Dataset |

-=-=-=-=-

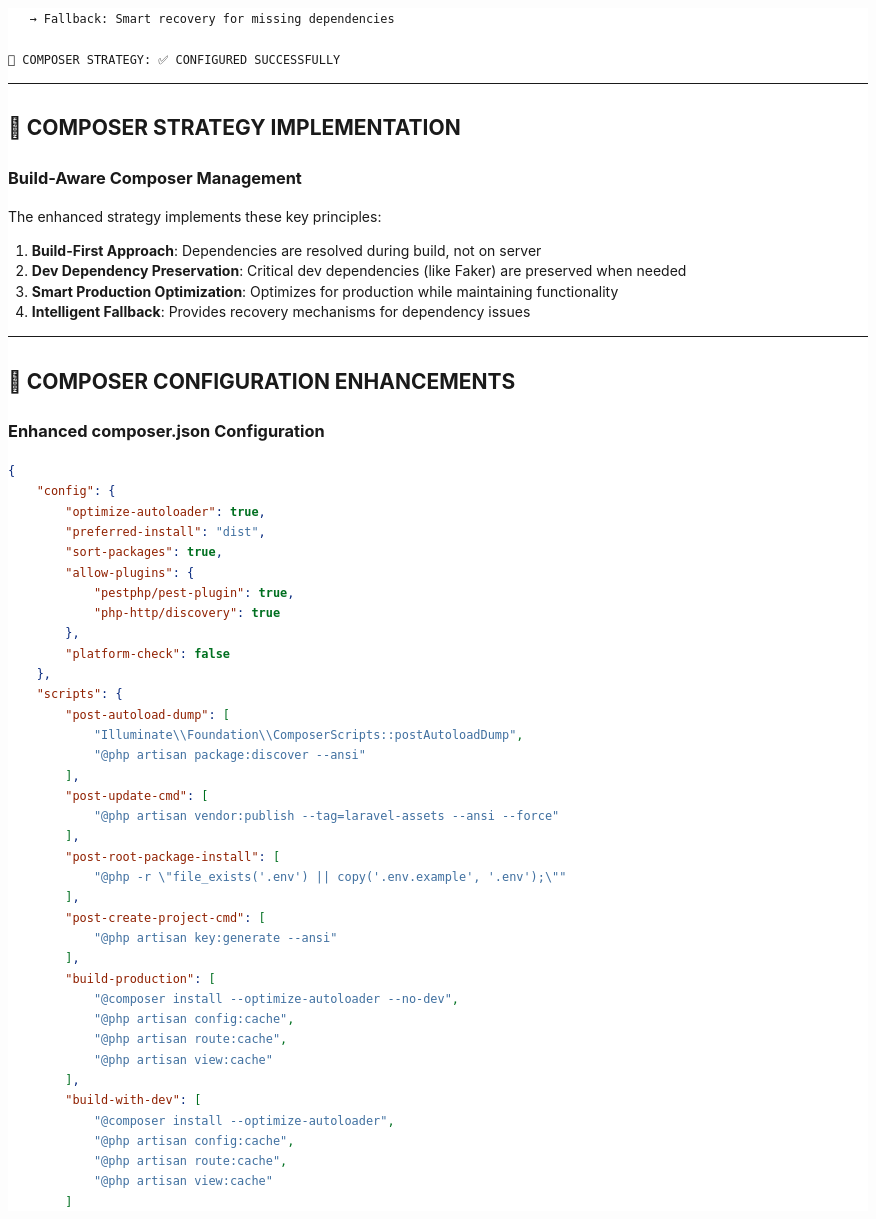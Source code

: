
 ```
   → Fallback: Smart recovery for missing dependencies

🎯 COMPOSER STRATEGY: ✅ CONFIGURED SUCCESSFULLY
```

---

## 🔧 **COMPOSER STRATEGY IMPLEMENTATION**

### **Build-Aware Composer Management**

The enhanced strategy implements these key principles:

1. **Build-First Approach**: Dependencies are resolved during build, not on server
2. **Dev Dependency Preservation**: Critical dev dependencies (like Faker) are preserved when needed
3. **Smart Production Optimization**: Optimizes for production while maintaining functionality
4. **Intelligent Fallback**: Provides recovery mechanisms for dependency issues

---

## 🔧 **COMPOSER CONFIGURATION ENHANCEMENTS**

### **Enhanced composer.json Configuration**

```json
{
    "config": {
        "optimize-autoloader": true,
        "preferred-install": "dist",
        "sort-packages": true,
        "allow-plugins": {
            "pestphp/pest-plugin": true,
            "php-http/discovery": true
        },
        "platform-check": false
    },
    "scripts": {
        "post-autoload-dump": [
            "Illuminate\\Foundation\\ComposerScripts::postAutoloadDump",
            "@php artisan package:discover --ansi"
        ],
        "post-update-cmd": [
            "@php artisan vendor:publish --tag=laravel-assets --ansi --force"
        ],
        "post-root-package-install": [
            "@php -r \"file_exists('.env') || copy('.env.example', '.env');\""
        ],
        "post-create-project-cmd": [
            "@php artisan key:generate --ansi"
        ],
        "build-production": [
            "@composer install --optimize-autoloader --no-dev",
            "@php artisan config:cache",
            "@php artisan route:cache",
            "@php artisan view:cache"
        ],
        "build-with-dev": [
            "@composer install --optimize-autoloader",
            "@php artisan config:cache",
            "@php artisan route:cache",
            "@php artisan view:cache"
        ]
```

-=-=-=-=-

Exercise prompt | Report how many lines of the listing carry the word "production", and add nothing.

Output below | 2